The dates of Natural Family Planning Awareness Week (July 21nd –27th, 2013) highlight the anniversary of the papal encyclical Humanae Vitae (July 25) which articulates Catholic beliefs about human sexuality, conjugal love and responsible parenthood. The dates also mark the feast of Saints Joachim and Anne (July 26), the parents of the Blessed Mother.
This is the perfect time to set the record straight on natural family planning and educate ourselves, our loved ones, and our community about what the Church really teaches.
“The Church’s teaching on contraception is not just a doctrine that states what not to do,” writes noted Catholic theologian Janet E. Smith, Ph.D.
Rather, it is a doctrine that prepares us all for the reality of life.
“Our culture does not really focus on helping people to realize that some day they will likely be parents and how tremendously important a task that is,” Dr. Smith writes.
“We do not often think that we should be spending much of our youth preparing for the responsibilities of being parents. Contraception enables us to think of sexual intercourse as a casual and to some extent as an insignificant act rather than an act that can change the universe – for the coming to be of a new human being truly changes the universe.
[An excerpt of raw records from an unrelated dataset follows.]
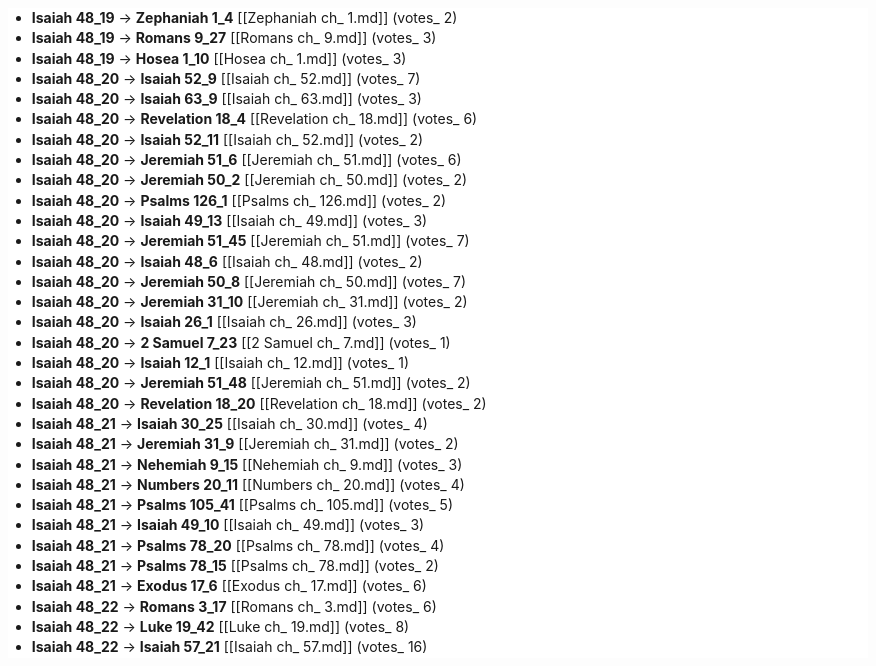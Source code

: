 - **Isaiah 48_19** → **Zephaniah 1_4** [[Zephaniah ch_ 1.md]] (votes_ 2)
- **Isaiah 48_19** → **Romans 9_27** [[Romans ch_ 9.md]] (votes_ 3)
- **Isaiah 48_19** → **Hosea 1_10** [[Hosea ch_ 1.md]] (votes_ 3)
- **Isaiah 48_20** → **Isaiah 52_9** [[Isaiah ch_ 52.md]] (votes_ 7)
- **Isaiah 48_20** → **Isaiah 63_9** [[Isaiah ch_ 63.md]] (votes_ 3)
- **Isaiah 48_20** → **Revelation 18_4** [[Revelation ch_ 18.md]] (votes_ 6)
- **Isaiah 48_20** → **Isaiah 52_11** [[Isaiah ch_ 52.md]] (votes_ 2)
- **Isaiah 48_20** → **Jeremiah 51_6** [[Jeremiah ch_ 51.md]] (votes_ 6)
- **Isaiah 48_20** → **Jeremiah 50_2** [[Jeremiah ch_ 50.md]] (votes_ 2)
- **Isaiah 48_20** → **Psalms 126_1** [[Psalms ch_ 126.md]] (votes_ 2)
- **Isaiah 48_20** → **Isaiah 49_13** [[Isaiah ch_ 49.md]] (votes_ 3)
- **Isaiah 48_20** → **Jeremiah 51_45** [[Jeremiah ch_ 51.md]] (votes_ 7)
- **Isaiah 48_20** → **Isaiah 48_6** [[Isaiah ch_ 48.md]] (votes_ 2)
- **Isaiah 48_20** → **Jeremiah 50_8** [[Jeremiah ch_ 50.md]] (votes_ 7)
- **Isaiah 48_20** → **Jeremiah 31_10** [[Jeremiah ch_ 31.md]] (votes_ 2)
- **Isaiah 48_20** → **Isaiah 26_1** [[Isaiah ch_ 26.md]] (votes_ 3)
- **Isaiah 48_20** → **2 Samuel 7_23** [[2 Samuel ch_ 7.md]] (votes_ 1)
- **Isaiah 48_20** → **Isaiah 12_1** [[Isaiah ch_ 12.md]] (votes_ 1)
- **Isaiah 48_20** → **Jeremiah 51_48** [[Jeremiah ch_ 51.md]] (votes_ 2)
- **Isaiah 48_20** → **Revelation 18_20** [[Revelation ch_ 18.md]] (votes_ 2)
- **Isaiah 48_21** → **Isaiah 30_25** [[Isaiah ch_ 30.md]] (votes_ 4)
- **Isaiah 48_21** → **Jeremiah 31_9** [[Jeremiah ch_ 31.md]] (votes_ 2)
- **Isaiah 48_21** → **Nehemiah 9_15** [[Nehemiah ch_ 9.md]] (votes_ 3)
- **Isaiah 48_21** → **Numbers 20_11** [[Numbers ch_ 20.md]] (votes_ 4)
- **Isaiah 48_21** → **Psalms 105_41** [[Psalms ch_ 105.md]] (votes_ 5)
- **Isaiah 48_21** → **Isaiah 49_10** [[Isaiah ch_ 49.md]] (votes_ 3)
- **Isaiah 48_21** → **Psalms 78_20** [[Psalms ch_ 78.md]] (votes_ 4)
- **Isaiah 48_21** → **Psalms 78_15** [[Psalms ch_ 78.md]] (votes_ 2)
- **Isaiah 48_21** → **Exodus 17_6** [[Exodus ch_ 17.md]] (votes_ 6)
- **Isaiah 48_22** → **Romans 3_17** [[Romans ch_ 3.md]] (votes_ 6)
- **Isaiah 48_22** → **Luke 19_42** [[Luke ch_ 19.md]] (votes_ 8)
- **Isaiah 48_22** → **Isaiah 57_21** [[Isaiah ch_ 57.md]] (votes_ 16)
Someone who did not exist before comes into existence and will remain in existence forever.”
If people were aware of the extreme significance of the sexual act, they would not be so cavalier about it as they are now.
“They would choose their spouses very very carefully – and use as a foremost criterion the suitability of that person to be a parent,” she writes. “Those who succeed in marrying someone who will be a good parent – someone who is patient, generous, responsible, kind, other directed, and reliable also are nearly guaranteed to get a terrific spouse – for who wouldn’t want a spouse with those virtues?”
Instead, our sexually out of control culture and divorce culture has led 68 percent of children born in the U.S. to being born out of wedlock or born into households that will fragment through divorce, Smith states. Even worse, one out of every four pregnancies is aborted.
Contrast this with children who are born into families where their parents are sexually self controlled. Families where a married man and woman are faithful, stable, and desirous of children are predictably much better off than those born to single parents, to the unfaithful, to those open to divorce or divorced, Smith writes.
“The Church’s teaching is also shaped by a knowledge that those who become parents generally become much better people; they need to develop quite a set of virtues in order to be good parents. Those virtues also help them be good spouses, good co-workers, good citizens.”
And those who use natural family planning to plan their family size develop the virtues needed to be good parents.
“They develop sexual self-control and patience and generosity – and they almost never divorce,” Dr. Smith writes.
She concludes: “Catholics who have not heard a defense of the Church’s teaching on contraception might be surprised how rich and full of common sense it is.”